Any statistical inference problem has the following basic structure.
We have some random data having joint distribution F which is not
entirely known. We want to make inference about the unknown aspects of F
based on observed data. The inference is typically either an estimation
problem or a testing problem.
The difference between nonparametric and parametric problems has to do
with how much we already assume known about F.
Example:
(Parametric problem)
Suppose X1,...,Xn are iid
N(μ,σ2). We want to estimate μ
and σ2. This is a typical problem from parametric statistics.
Here we
assume that distribution of the X's is completely known except for only
two unknown numbers μ and σ2.
Example:
(Nonparametric problem)
Supose that we are testing the efficacy of a sleeping pill.
Let X1,...,Xn
be the amount of sleep of n patients before taking the pill, and let
Y1,...,Yn be the corresponding amounts after taking
it. We want to test if
the pill really increases one's amount of sleep. Assuming that the
patients behave indepependently we may reasonably assume that
(X1,Y1),...,(Xn,Yn)
are independent, but not
necessarily identically
distributed. We model the effect of the drug as follows. There is an
unknown number theta denoting the median increase of sleep, ie
Zi = Yi-Xi
have theta as its median. Note that we are not assuming that
Z's all have
the same distribution. We are merely assuming that they have a common
median. We want to test
H0: θ = 0 Vs H1: θ > 0
In this example we have not assumed any knowledge about the underlying
distribution except for the exisitence of a common median
θ for the
Z's. Thus our ignorance cannot be summed up as finitely many unknown
numbers. Hence this is a nonparametric statistical inference problem.
Example:
Suppose we X1,...,Xn
iid with continuous density f, which is unknown.
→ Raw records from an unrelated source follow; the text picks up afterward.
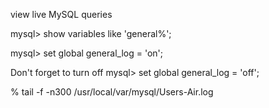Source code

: view live MySQL queries

mysql> show variables like 'general%';

mysql> set global general_log = 'on';

Don't forget to turn off
mysql> set global general_log = 'off';

% tail -f -n300 /usr/local/var/mysql/Users-Air.log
We
want to estimate f.
Exercise 0.1:
Why did we need the continuity assumption on f?
Exercise 0.2:
Think of a nonparametric inference situation in regression.
In the model "Y=&alpha+βX+ε, we may have ε's
iid with some unknown distribution F. Or, we may have the model
Y=f(X)+ε, where f itself is some unknown continuous function.
Semiparametric problems
Some people like to call the sleeping pill example as a
semiparametric
problem, because here we are interested in only one unknown number,
θ, though θ is not the only unknown quantity.
Distribution-free techniques
At the heart of any nonparametric statistical inference
problem sits a distribution-free technique.
Example:
(Sign test) We are continuing with the sleeping pill
example. Assume that the Zi's are continuous random variables.
Let the observed Zi's be
-2.3, 3.9, 2.5, -2.1, -3.4, 1.4, 2.4, 1.9
Consider the signs
-1,+1,+1,-1,-1,+1,+1,+1
Count the +1's: T = 5. Reject H0 for "large" T. How large is
"large"? To answer this
we need to know the distribution of the test statistic T under
H0. It is
Bin(8,0.5). If n is large, T is approxly N(n/2, n/4)) under H0.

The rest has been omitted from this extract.